— Instructions to follow —
Return, from the data that follows, each line that holds the word "person".

################

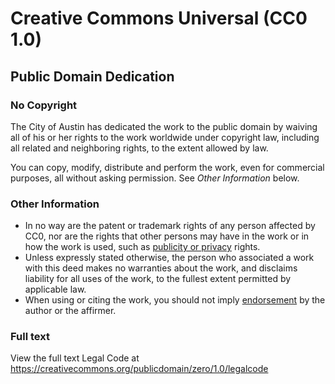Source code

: #  Creative Commons Universal (CC0 1.0)

## Public Domain Dedication

### No Copyright

The City of Austin has dedicated the work to the public domain by waiving all of his or her rights to the work worldwide under copyright law, including all related and neighboring rights, to the extent allowed by law.

You can copy, modify, distribute and perform the work, even for commercial purposes, all without asking permission. See *Other Information* below.

### Other Information

- In no way are the patent or trademark rights of any person affected by CC0, nor are the rights that other persons may have in the work or in how the work is used, such as [publicity or privacy](http://wiki.creativecommons.org/Frequently_Asked_Questions#When_are_publicity_rights_relevant.3F) rights.
- Unless expressly stated otherwise, the person who associated a work with this deed makes no warranties about the work, and disclaims liability for all uses of the work, to the fullest extent permitted by applicable law.
- When using or citing the work, you should not imply [endorsement](https://creativecommons.org/publicdomain/zero/1.0/) by the author or the affirmer.

### Full text

View the full text Legal Code at https://creativecommons.org/publicdomain/zero/1.0/legalcode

################

— Solution —
- In no way are the patent or trademark rights of any person affected by CC0, nor are the rights that other persons may have in the work or in how the work is used, such as [publicity or privacy](http://wiki.creativecommons.org/Frequently_Asked_Questions#When_are_publicity_rights_relevant.3F) rights.
- Unless expressly stated otherwise, the person who associated a work with this deed makes no warranties about the work, and disclaims liability for all uses of the work, to the fullest extent permitted by applicable law.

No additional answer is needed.